JAPANESE ‘CHARTER’ ISSUES CONSIDERED RARE, SELDOM APPEAR AT AUCTION
By Keith Esskuchen
In December 1872, Japan adopted the National Bank Decree in an effort to modernize banking throughout the country. The basis of this initiative was fundamentally modeled on America’s national banking system and similar with their usage of charter numbers and location identifications overprinted on the banknotes.
Thirty-two charters were recognized with the initial issuance of banknotes in 1873, which later expanded to a total of 153 charters by the second issuance in 1877. However, this national banking system was short-lived as the banks lost their note issuing privileges following the National Bank Decree in 1883 due to gold convertibility concerns. Between 1896 and 1899, all of the original national banks disappeared or were absorbed by other banking institutions.
The first series from 1873 are considered the favorite and most sought after Japanese banknotes by collectors due to their exceptionally detailed vignettes, which feature a variety of historical and mythological figures and scenes. These sensationally designed notes were engraved and printed by the Continental Banknote Company in New York and produced in five denominations, all convertible in gold.
The lowest denomination of this set is the 1 yen. This beauty exhibits an ancient warship and the mythical warrior Kamitsukeno no Taji on the face, while the back displays a large vignette depicting the unsuccessful 13th century Mongol invasions of Japan that were undertaken by Kublai Khan to conquer the Japanese archipelago.

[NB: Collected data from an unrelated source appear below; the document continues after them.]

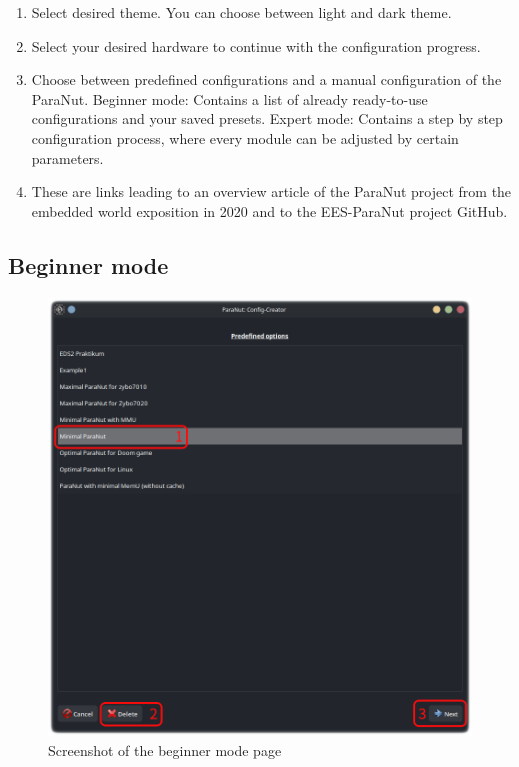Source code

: \begin{enumerate}
	\item Select desired theme. You can choose between light and dark theme.
	\item Select your desired hardware to continue with the configuration progress.
	\item Choose between predefined configurations and a manual configuration of the ParaNut.
Beginner mode:
Contains a list of already \glqq ready-to-use\grqq{} configurations and your saved presets.
Expert mode:
Contains a step by step configuration process, where every module can be adjusted by certain parameters.
	\item These are links leading to an overview article of the ParaNut project from the embedded world exposition in 2020 and to the EES-ParaNut project GitHub.
\end{enumerate}

\newpage
\subsection{Beginner mode}

\begin{figure}[!h]
    \noindent \begin{centering}
        \includegraphics[width=15cm]{images/pn_config_creator_auto_page}
        \par\end{centering}
    \caption{Screenshot of the beginner mode page}
\end{figure}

The next denomination is the 2 yen. Two vignettes of 14th century warriors Kojima Takanori and Nitta Yoshisada are depicted on the front, while a pleasing vignette of the Imperial Palace in Tokyo is seen on the back. The Imperial Palace is renowned as the primary residence of the Emperor of Japan.
The 5 yen shows scenes of local villagers harvesting and planting rice crops with the back depicting a scenic vignette of Mount Fuji as viewed from the 17th century Nihonbashi Bridge in Tokyo.
The last note of this group is the 10 yen. It proudly shows off two vignettes representing Gagaku, the ancient imperial ceremonial court music and dancing. The back shows a large, detailed vignette of the legendary Empress Jingu riding into battle. It is said the empress ruled around 200 A.D. and led large battle campaigns during her reign; however, many controversies exist in regard to the factualness of these legends due to limited evidence available from this early time period. Empress Jingu’s portrait was later featured on the 1881 issues, thus she became the first woman to be featured on a Japanese banknote.
In relation to gold convertibility of this series of banknotes, each note displays the obverse and reverse of the corresponding value 1871 gold coin alongside the central vignette on the back.
Due to their limited issuance and redemption rates, all of these extraordinary examples detailed above are considered rare and seldom appear at auction, especially the higher denominations. A 1873 10 yen being offered in Heritage’s upcoming world currency auction is the sole example graded by Paper Money Guarantee, and only three examples of the 5 yen have been graded. Estimates for these historical notes range from around $5,000 for the 1 yen denomination to around $30,000 for the 10 yen.
KEITH ESSKUCHEN, a consignment director in Heritage Auctions’ world currency department, lived in Japan from 2006 through 2015.